Richard Tobin wrote:
>> Richard Tobin wrote:
>>> That's an attraction of them, but as far as the XML Core WG is 
>>> concerned are motivation is merely to simplify and clarify our 
>>> specs, several of which describe identifiers of this kind.  So we
>>>  want LEIRIs to match those definitions, and they don't currently
>>>  allow square brackets unescaped.
> Konrad Lanz wrote:
>> I would argue they do allow them, obviously for IPv6 hosts and more
>>  interestingly in the fragment of a URI reference by referring to 
>> RFC 2732 and its amendment to the grammar of RFC 2396.
> 
> Sorry, I should have said the existing definitions require 
> implementations to leave square brakcets untouched, and not escape 
> them.

Let's assume this is what the specs currently say (not LEIRI/HRRI as
they will be referred to in a not yet defined way) and let's call this
Assumption I (A-I).

> [...] I would expect them to do the %-encoding specified and then
> pass the result on to a generic URI-retrieval library function.

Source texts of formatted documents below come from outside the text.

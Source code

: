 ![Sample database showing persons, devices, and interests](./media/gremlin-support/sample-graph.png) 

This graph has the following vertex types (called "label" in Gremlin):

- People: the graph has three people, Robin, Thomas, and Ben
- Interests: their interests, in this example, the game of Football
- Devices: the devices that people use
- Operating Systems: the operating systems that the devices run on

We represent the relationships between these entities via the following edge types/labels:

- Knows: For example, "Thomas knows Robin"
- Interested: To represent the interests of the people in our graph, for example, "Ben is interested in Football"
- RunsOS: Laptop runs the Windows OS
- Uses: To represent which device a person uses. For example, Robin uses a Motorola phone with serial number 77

So all the characters specified will be percent-encoded and
*potentially* result in a valid URI reference or the generic
URI-retrieval library would throw an error.

Let's call this Assumption II (A-II).

>> This section about escaping - found in various RECs like, XPointer 
>> Framework, XMLDsig, XLink, XIncude, XML Base, RDF ...- *excludes* 
>> square brackets [] from the list of characters that will be/should
>>  be escaped for some string to *potentially* be/become a URI 
>> reference.
> 
> Yes.
> 
>> What "these specifications" usually don't say is that the described
>>  percent-encoding is necessary, but not necessarily sufficient for 
>> strings to be converted to a valid URI reference. (except for RDF, 
>> XLink)
> 
> They say what the implementation should do to make them into URIs. If
>  after that they aren't URIs, then user has made an error.

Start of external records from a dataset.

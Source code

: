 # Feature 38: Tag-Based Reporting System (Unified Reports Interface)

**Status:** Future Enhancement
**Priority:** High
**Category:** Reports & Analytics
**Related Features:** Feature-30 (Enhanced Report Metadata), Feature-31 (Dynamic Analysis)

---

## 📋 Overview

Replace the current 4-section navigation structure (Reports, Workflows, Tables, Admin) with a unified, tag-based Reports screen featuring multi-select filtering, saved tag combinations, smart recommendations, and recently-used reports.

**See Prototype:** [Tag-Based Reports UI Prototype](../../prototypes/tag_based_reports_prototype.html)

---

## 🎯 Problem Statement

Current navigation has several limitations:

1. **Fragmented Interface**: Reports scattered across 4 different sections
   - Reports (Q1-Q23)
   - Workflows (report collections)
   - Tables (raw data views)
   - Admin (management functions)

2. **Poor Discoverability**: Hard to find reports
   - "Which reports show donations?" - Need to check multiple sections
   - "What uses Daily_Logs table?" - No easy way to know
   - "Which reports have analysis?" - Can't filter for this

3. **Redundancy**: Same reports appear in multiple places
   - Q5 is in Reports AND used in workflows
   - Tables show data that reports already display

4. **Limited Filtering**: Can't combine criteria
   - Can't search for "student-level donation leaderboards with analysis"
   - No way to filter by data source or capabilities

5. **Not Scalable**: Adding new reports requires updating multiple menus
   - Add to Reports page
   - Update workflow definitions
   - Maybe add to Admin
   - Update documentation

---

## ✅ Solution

So if an implementation receives for instance the value
"#xpointer(//*[@attr='%#true#%25'])" as input from the user it will
accept it according to A-I and not percent encode it and put it into the
XML document.

Implementations would then however on accessing the value *try* to
escape the value according to Assumption II and throw an error.

I would assume however that the cost of throwing the error at this stage
would be higher than to escape square brackets in the fragment based on
the assumption that percent encoding is considerably cheaper than
reporting the error back to the original Author of the value. (The XML
document containing the value has quite likely traveled, been published
or sent to someone else already. The same might apply for all # but the
first # from the left and % if not followed by two or more hex chars).

That is why I believe that implementations would be/become lenient and
accept such lapses. I also sense that language similar to the previous
paragraph might sneak into specs again and we would essentially be again
where we are now.

I do understand however that making LEIRI and HRRI specs more tolerant
would make these specs more complicated. I would assume however that
this would be minimal if additionally only square brackets would be
allowed in the fragment and should be considered if just for the sake of
honoring the "legacy" grammar amendments of RFC 2732 and for being
compatible with non percent encoded square brackets in XPointers and
XPath (see next Quote).

http://www.w3.org/TR/xpath :
http://www.w3.org/TR/xpath20/ :
> [...] XPath uses a compact, non-XML syntax to facilitate use of XPath
> within URIs and XML attribute values. [...]

>> What "these specifications" from my reading actually do say however
>>  is that one does not percent-encode %, #, [ and ] at all.
>> 
>> And "these specifications" often do not make clear that - as we 
>> know today - this is to be understood as an algorithm for 
>> interpreting the value rather than a constraint on the value 
>> itself.

> The algorithm specifies what the implementation must do in order to 
> produce a URI.  If that doesn't produce a URI, it's an error. Perhaps
>  this is not explicit enough in all the specifications, but that's 
> certainly the intention.

What I'm sill not quite sure about is if the intention currently is to

A) Throw an error when generating the value and before putting the value
into the actual XML document (or to throw the error on validation) which
is equal to saying the value is a LEIRI/HRRI

B) Throw an error on interpreting/dereferencing/absolutizing/accessing
the value which conforms to A-I.

>> Unfortunately they didn't and hopefully referring to LEIRI/HRRI 
>> will clarify the situation assuming a value has the constraint of 
>> being a LEIRI/HRRI and isn't as now just interpreted as LEIRI/HRRI
>>  plus yet again some additional percent-encoding rules.
> 
> Yes, the idea is to say that these values must be LEIRIs.

Sound more like A).
If so it may be worth to explicitly say this somewhere.

I just have doubts that this will be actually adopted consistently
across all the specs in this way as it would be contradicting A-I.

Further the ambiguous grammar of RFC 2732 and the use of XPointer
(although being a WD since 2002 or so) already lead to deployed
documents not properly escaping square brackets (cf. EBICS).

To conclude, I think its good to move towards A) but one should consider
the ambiguities in RFC 2732 and the current algorithms in the current
specs as having been misunderstood to actually allow [,],%,# in the
fragment if not conflicting with their original meaning.

Konrad

-- 
Konrad Lanz, IAIK/SIC - Graz University of Technology
Inffeldgasse 16a, 8010 Graz, Austria
Tel: +43 316 873 5547
Fax: +43 316 873 5520
https://www.iaik.tugraz.at/aboutus/people/lanz
http://jce.iaik.tugraz.at

Certificate chain (including the EuroPKI root certificate):
https://europki.iaik.at/ca/europki-at/cert_download.htm
Received on Monday, 5 November 2007 13:37:26 UTC